469,599 Members | 2,597 Online

# Iterator length

Often I need to tell the len of an iterator, this is a stupid example:
>>l = (i for i in xrange(100) if i&1)
len isn't able to tell it:
>>len(l)
Traceback (most recent call last):
File "<stdin>", line 1, in <module>
TypeError: object of type 'generator' has no len()

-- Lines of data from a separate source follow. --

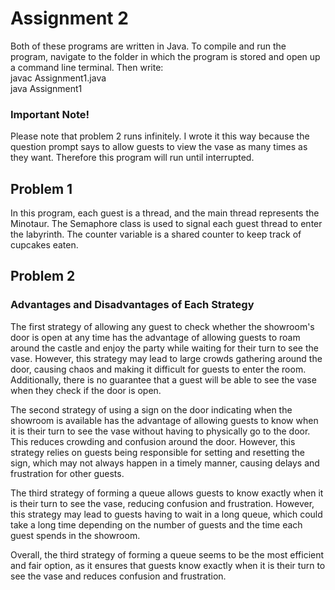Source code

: # Assignment 2
Both of these programs are written in Java. To compile and run the program, navigate to the folder in which the program is stored and open up a command line terminal. Then write:\
javac Assignment1.java\
java Assignment1

### Important Note!
Please note that problem 2 runs infinitely. I wrote it this way because the question prompt says to allow guests to view the vase as many times as they want. Therefore this program will run until interrupted.

## Problem 1
In this program, each guest is a thread, and the main thread represents the Minotaur. The Semaphore class is used to signal each guest thread to enter the labyrinth. The counter variable is a shared counter to keep track of cupcakes eaten.
## Problem 2
### Advantages and Disadvantages of Each Strategy
The first strategy of allowing any guest to check whether the showroom's door is open at any time has the advantage of allowing guests to roam around the castle and enjoy the party while waiting for their turn to see the vase. However, this strategy may lead to large crowds gathering around the door, causing chaos and making it difficult for guests to enter the room. Additionally, there is no guarantee that a guest will be able to see the vase when they check if the door is open.

The second strategy of using a sign on the door indicating when the showroom is available has the advantage of allowing guests to know when it is their turn to see the vase without having to physically go to the door. This reduces crowding and confusion around the door. However, this strategy relies on guests being responsible for setting and resetting the sign, which may not always happen in a timely manner, causing delays and frustration for other guests.

The third strategy of forming a queue allows guests to know exactly when it is their turn to see the vase, reducing confusion and frustration. However, this strategy may lead to guests having to wait in a long queue, which could take a long time depending on the number of guests and the time each guest spends in the showroom.

Overall, the third strategy of forming a queue seems to be the most efficient and fair option, as it ensures that guests know exactly when it is their turn to see the vase and reduces confusion and frustration.
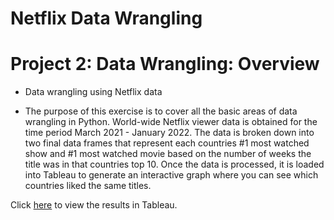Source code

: # Netflix Data Wrangling 

# Project 2: Data Wrangling: Overview

* Data wrangling using Netflix data

* The purpose of this exercise is to cover all the basic areas of data wrangling in Python. World-wide Netflix viewer data is obtained for the time period March 2021 - January 2022. The data is broken down into two final data frames that represent each countries #1 most watched show and #1 most watched movie based on the number of weeks the title was in that countries top 10. Once the data is processed, it is loaded into Tableau to generate an interactive graph where you can see which countries liked the same titles. 

Click [here](https://public.tableau.com/views/WhichcountrieslikethesameNetflixshowsandmovies/Movies?:language=en-US&:display_count=n&:origin=viz_share_link) to view the results in Tableau.
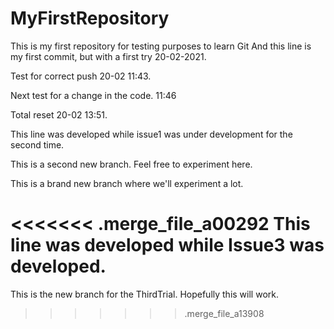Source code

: # MyFirstRepository
This is my first repository for testing purposes to learn Git
And this line is my first commit, but with a first try 20-02-2021.

Test for correct push 20-02 11:43.

Next test for a change in the code. 11:46

Total reset 20-02 13:51. 

This line was developed while issue1 was under development for the second time.

This is a second new branch. Feel free to experiment here.

This is a brand new branch where we'll experiment a lot.

<<<<<<< .merge_file_a00292
This line was developed while Issue3 was developed.
=======
This is the new branch for the ThirdTrial. Hopefully this will work.
>>>>>>> .merge_file_a13908

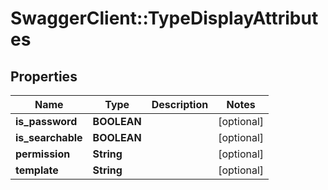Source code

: # SwaggerClient::TypeDisplayAttributes

## Properties
Name | Type | Description | Notes
------------ | ------------- | ------------- | -------------
**is_password** | **BOOLEAN** |  | [optional] 
**is_searchable** | **BOOLEAN** |  | [optional] 
**permission** | **String** |  | [optional] 
**template** | **String** |  | [optional] 


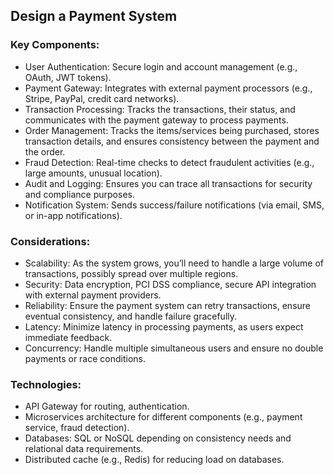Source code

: ## Design a Payment System
### Key Components:

- User Authentication: Secure login and account management (e.g., OAuth, JWT tokens).
- Payment Gateway: Integrates with external payment processors (e.g., Stripe, PayPal, credit card networks).
- Transaction Processing: Tracks the transactions, their status, and communicates with the payment gateway to process payments.
- Order Management: Tracks the items/services being purchased, stores transaction details, and ensures consistency between the payment and the order.
- Fraud Detection: Real-time checks to detect fraudulent activities (e.g., large amounts, unusual location).
- Audit and Logging: Ensures you can trace all transactions for security and compliance purposes.
- Notification System: Sends success/failure notifications (via email, SMS, or in-app notifications).

### Considerations:

- Scalability: As the system grows, you’ll need to handle a large volume of transactions, possibly spread over multiple regions.
- Security: Data encryption, PCI DSS compliance, secure API integration with external payment providers.
- Reliability: Ensure the payment system can retry transactions, ensure eventual consistency, and handle failure gracefully.
- Latency: Minimize latency in processing payments, as users expect immediate feedback.
- Concurrency: Handle multiple simultaneous users and ensure no double payments or race conditions.

### Technologies:

- API Gateway for routing, authentication.
- Microservices architecture for different components (e.g., payment service, fraud detection).
- Databases: SQL or NoSQL depending on consistency needs and relational data requirements.
- Distributed cache (e.g., Redis) for reducing load on databases.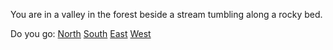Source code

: You are in a valley in the forest beside a stream tumbling along a
rocky bed.

Do you go:
[North](../end_of_the_road/end_of_the_road.md)
[South](../slit/slit.md)
[East](../forest/forest.md)
[West](../forest/forest.md)
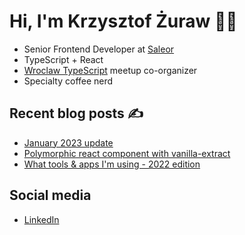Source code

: # Hi, I'm Krzysztof Żuraw 👋🏻

- Senior Frontend Developer at [Saleor](hhttps://saleor.io/)
- TypeScript + React
- [Wroclaw TypeScript](https://www.meetup.com/WrocTypeScript/) meetup co-organizer
- Specialty coffee nerd

## Recent blog posts ✍️

<!-- FEED-START -->
- [January 2023 update](https://krzysztofzuraw.com/2023/january-2023-update/)
- [Polymorphic react component with vanilla-extract](https://krzysztofzuraw.com/2023/polymorphic-react-component-with-vanilla-extract/)
- [What tools & apps I'm using - 2022 edition](https://krzysztofzuraw.com/2023/what-tools-and-apps-i-m-using-2022-edition/)
<!-- FEED-END -->

## Social media

- [LinkedIn](https://pl.linkedin.com/in/krzysztofzuraw)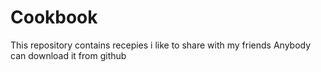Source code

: # Cookbook

This repository contains recepies i like to share with my friends
Anybody can download it from github
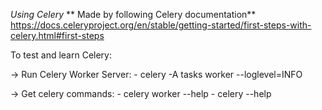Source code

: *Using Celery*
** Made by following Celery documentation**
https://docs.celeryproject.org/en/stable/getting-started/first-steps-with-celery.html#first-steps

To test and learn Celery:

-> Run Celery Worker Server:
	- celery -A tasks worker --loglevel=INFO
	
-> Get celery commands:
	- celery worker --help
	- celery --help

This is a bad solution, it may need too much memory, etc:
>>len(list(l))
This is a simple solution in a modern Python:
>>sum(1 for _ in l)
50

This is a faster solution (and Psyco helps even more):

def leniter(iterator):
"""leniter(iterator): return the length of an iterator,
consuming it."""
if hasattr(iterator, "__len__"):
return len(iterator)
nelements = 0
for _ in iterator:
nelements += 1
return nelements

Is it a good idea to extend the functionalities of the built-in len
function to cover such situation too?

Bye,
bearophile

Jan 18 '07 #1
8 11569
be************@lycos.com wrote:
Often I need to tell the len of an iterator, this is a stupid example:
>l = (i for i in xrange(100) if i&1)

len isn't able to tell it:
>len(l)
Traceback (most recent call last):
File "<stdin>", line 1, in <module>
TypeError: object of type 'generator' has no len()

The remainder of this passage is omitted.